# Your goal:
In the records, find each line where "системы" occurs, and copy it.

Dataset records
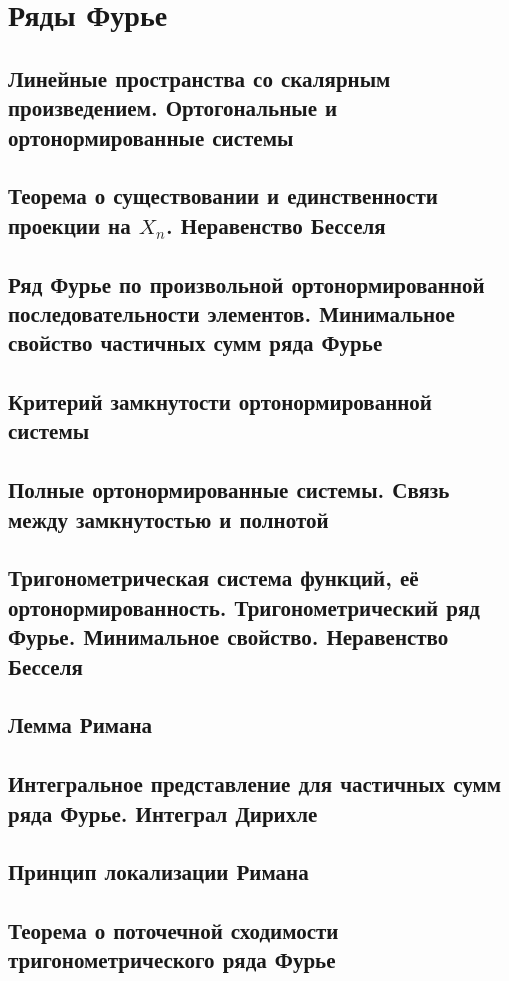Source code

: \section{Ряды Фурье}
\subsection{Линейные пространства со скалярным произведением. Ортогональные и ортонормированные системы}
\subsection{Теорема о существовании и единственности проекции на $X_n$. Неравенство Бесселя}
\subsection{Ряд Фурье по произвольной ортонормированной последовательности элементов. Минимальное свойство частичных сумм ряда Фурье}
\subsection{Критерий замкнутости ортонормированной системы}
\subsection{Полные ортонормированные системы. Связь между замкнутостью и полнотой}
\subsection{Тригонометрическая система функций, её ортонормированность. Тригонометрический ряд Фурье. Минимальное свойство. Неравенство Бесселя}
\subsection{Лемма Римана}
\subsection{Интегральное представление для частичных сумм ряда Фурье. Интеграл Дирихле}
\subsection{Принцип локализации Римана}
\subsection{Теорема о поточечной сходимости тригонометрического ряда Фурье}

# Answer to the problem:
\subsection{Линейные пространства со скалярным произведением. Ортогональные и ортонормированные системы}
\subsection{Критерий замкнутости ортонормированной системы}
\subsection{Полные ортонормированные системы. Связь между замкнутостью и полнотой}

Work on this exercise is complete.